Phytoremediation of arsenic contaminated soils using mustard plants: An examination of remediation potential in the presence of annelids and iron oxyhydroxides

Arsenic from agricultural application and geologic weathering is a contaminant of concern for many regions of Washington State. The behavior of As in the soil column has been shown to be heavily modulated by iron compounds also present in the soil. These iron particulates influence the concentration and subsequent availability of As in the soil by sorbing and desorbing As depending on the redox environment of the soil.
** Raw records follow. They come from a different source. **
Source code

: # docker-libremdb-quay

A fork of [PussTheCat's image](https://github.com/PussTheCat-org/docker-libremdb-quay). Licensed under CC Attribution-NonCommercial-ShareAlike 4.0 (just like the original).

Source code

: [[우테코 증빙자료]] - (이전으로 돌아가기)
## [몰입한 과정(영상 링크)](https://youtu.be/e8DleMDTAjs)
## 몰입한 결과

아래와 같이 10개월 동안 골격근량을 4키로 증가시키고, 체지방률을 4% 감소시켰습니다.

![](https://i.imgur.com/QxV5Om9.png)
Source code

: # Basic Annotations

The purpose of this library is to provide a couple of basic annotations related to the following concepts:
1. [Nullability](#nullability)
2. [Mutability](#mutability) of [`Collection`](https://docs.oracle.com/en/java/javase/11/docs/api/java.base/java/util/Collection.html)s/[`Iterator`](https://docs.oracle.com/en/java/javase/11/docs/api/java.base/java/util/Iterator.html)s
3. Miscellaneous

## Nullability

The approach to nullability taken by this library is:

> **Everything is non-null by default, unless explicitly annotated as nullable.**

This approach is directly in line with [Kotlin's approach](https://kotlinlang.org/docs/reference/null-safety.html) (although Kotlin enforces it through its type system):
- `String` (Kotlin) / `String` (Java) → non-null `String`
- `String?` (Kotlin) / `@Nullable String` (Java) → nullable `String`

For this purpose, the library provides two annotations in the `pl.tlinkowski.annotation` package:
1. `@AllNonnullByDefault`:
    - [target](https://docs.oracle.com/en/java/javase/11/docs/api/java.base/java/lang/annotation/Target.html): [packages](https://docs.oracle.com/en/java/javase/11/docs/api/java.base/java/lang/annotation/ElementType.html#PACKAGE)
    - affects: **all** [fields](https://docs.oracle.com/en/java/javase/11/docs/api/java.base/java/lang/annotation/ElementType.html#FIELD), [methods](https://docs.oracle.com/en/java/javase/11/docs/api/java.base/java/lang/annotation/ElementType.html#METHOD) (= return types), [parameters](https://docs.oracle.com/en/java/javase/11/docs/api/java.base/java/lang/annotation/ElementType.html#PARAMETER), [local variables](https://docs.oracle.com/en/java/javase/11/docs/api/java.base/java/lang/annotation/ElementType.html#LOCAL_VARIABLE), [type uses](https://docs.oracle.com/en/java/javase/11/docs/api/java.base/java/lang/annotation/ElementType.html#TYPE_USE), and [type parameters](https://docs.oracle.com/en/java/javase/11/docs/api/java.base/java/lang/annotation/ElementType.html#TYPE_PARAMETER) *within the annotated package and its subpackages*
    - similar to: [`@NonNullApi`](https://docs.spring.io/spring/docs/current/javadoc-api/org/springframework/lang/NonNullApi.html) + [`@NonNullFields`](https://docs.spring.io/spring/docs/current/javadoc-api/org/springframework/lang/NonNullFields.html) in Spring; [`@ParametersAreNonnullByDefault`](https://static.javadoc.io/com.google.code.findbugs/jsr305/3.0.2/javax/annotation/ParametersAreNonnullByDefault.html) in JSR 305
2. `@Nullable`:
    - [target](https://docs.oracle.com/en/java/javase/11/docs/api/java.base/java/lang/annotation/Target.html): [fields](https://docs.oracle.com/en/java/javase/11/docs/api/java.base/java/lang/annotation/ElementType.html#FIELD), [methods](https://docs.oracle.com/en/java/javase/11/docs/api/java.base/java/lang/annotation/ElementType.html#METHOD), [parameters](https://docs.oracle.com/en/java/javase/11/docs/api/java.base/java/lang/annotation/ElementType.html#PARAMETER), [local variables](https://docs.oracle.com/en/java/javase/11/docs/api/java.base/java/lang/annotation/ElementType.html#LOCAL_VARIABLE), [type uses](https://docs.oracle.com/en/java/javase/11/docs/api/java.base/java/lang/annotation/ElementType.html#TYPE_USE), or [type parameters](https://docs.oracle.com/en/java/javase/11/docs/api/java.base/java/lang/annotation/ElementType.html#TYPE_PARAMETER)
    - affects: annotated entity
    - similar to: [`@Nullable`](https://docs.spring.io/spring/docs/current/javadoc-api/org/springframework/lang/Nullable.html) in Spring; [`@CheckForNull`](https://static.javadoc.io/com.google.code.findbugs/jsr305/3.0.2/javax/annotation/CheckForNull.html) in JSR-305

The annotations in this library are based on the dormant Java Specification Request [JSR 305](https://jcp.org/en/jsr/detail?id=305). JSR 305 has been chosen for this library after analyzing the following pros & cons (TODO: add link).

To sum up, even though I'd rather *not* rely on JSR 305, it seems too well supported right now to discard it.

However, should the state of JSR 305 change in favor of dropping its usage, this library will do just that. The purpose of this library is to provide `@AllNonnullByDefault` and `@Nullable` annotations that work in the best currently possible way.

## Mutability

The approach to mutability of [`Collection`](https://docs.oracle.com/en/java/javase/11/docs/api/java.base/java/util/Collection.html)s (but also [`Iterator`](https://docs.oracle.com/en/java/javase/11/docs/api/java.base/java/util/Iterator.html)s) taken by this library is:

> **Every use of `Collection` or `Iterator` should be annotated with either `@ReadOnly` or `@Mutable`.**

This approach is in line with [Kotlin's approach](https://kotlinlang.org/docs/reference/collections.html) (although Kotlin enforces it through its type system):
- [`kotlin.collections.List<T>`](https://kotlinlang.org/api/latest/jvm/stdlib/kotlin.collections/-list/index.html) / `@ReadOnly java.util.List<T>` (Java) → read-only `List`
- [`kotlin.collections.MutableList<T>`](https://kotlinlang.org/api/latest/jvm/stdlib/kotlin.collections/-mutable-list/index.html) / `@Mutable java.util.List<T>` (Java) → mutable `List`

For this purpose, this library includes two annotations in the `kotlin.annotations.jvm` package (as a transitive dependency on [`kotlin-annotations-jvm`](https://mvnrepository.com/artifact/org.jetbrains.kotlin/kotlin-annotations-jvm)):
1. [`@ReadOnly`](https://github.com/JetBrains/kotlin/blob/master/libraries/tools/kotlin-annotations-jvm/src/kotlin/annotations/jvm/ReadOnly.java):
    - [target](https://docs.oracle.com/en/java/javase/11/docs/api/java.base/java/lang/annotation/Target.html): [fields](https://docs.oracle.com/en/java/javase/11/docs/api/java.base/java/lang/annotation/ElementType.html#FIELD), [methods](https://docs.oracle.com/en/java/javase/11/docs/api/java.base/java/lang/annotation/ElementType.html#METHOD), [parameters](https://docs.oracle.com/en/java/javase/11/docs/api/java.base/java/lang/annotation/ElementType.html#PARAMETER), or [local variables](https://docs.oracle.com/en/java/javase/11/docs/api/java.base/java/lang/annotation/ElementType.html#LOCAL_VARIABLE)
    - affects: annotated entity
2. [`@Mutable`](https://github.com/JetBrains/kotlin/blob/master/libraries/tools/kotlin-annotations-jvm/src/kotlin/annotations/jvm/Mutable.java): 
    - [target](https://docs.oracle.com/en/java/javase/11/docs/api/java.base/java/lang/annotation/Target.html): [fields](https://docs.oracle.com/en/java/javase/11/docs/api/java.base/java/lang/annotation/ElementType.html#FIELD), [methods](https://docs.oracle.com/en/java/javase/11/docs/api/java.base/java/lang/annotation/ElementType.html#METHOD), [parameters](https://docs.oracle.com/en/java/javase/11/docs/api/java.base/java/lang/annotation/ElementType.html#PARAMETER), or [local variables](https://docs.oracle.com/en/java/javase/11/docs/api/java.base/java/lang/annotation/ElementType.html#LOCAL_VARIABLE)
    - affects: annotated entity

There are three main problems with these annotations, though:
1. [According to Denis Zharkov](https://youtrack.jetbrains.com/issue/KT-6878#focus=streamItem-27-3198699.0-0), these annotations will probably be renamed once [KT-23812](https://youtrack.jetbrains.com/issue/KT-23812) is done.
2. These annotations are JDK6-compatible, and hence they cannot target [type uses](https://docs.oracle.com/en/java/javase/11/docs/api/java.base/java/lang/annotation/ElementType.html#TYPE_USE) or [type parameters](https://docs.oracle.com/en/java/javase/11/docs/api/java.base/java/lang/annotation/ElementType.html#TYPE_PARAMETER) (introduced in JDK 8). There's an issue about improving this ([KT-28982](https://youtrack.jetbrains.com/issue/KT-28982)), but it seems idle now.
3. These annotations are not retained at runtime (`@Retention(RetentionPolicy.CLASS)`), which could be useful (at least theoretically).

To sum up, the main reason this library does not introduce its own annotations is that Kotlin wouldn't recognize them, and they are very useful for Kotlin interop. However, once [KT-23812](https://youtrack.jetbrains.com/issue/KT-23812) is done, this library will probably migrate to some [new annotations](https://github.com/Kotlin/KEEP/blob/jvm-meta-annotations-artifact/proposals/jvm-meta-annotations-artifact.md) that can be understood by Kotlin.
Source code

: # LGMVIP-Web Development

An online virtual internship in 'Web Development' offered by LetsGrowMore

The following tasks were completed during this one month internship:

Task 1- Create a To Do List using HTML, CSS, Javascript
Fe2O3·H2O is one abundant form of iron that both composes these particulates and has been shown to have a high bioavailability to microorganisms. The Fe(III) in these particulates can be metabolically reduced by microbial communities within the soil resulting in the de-sorption and release of As. In this study we will assess the toxicity and phytoremediation potential in locally collected soils using the mustard species Brassica juncea, a known As hyperaccumulator. Four soil treatments will be tested: untreated soil, soil treated with Fe2O3·H2O, soil treated with As, and soil treated with Fe2O3·H2O and As. Toxicity of the soils on annelids will be assessed after three weeks of exposure. Leachate will be collected from each treatment and analyzed for As and total Fe. As accumulation in B. juncea will be measured, along with total biomass production after three weeks. This work will be conducted as part of the Spring 2015 Science and Management of Contaminated Sites class at Western Washington University.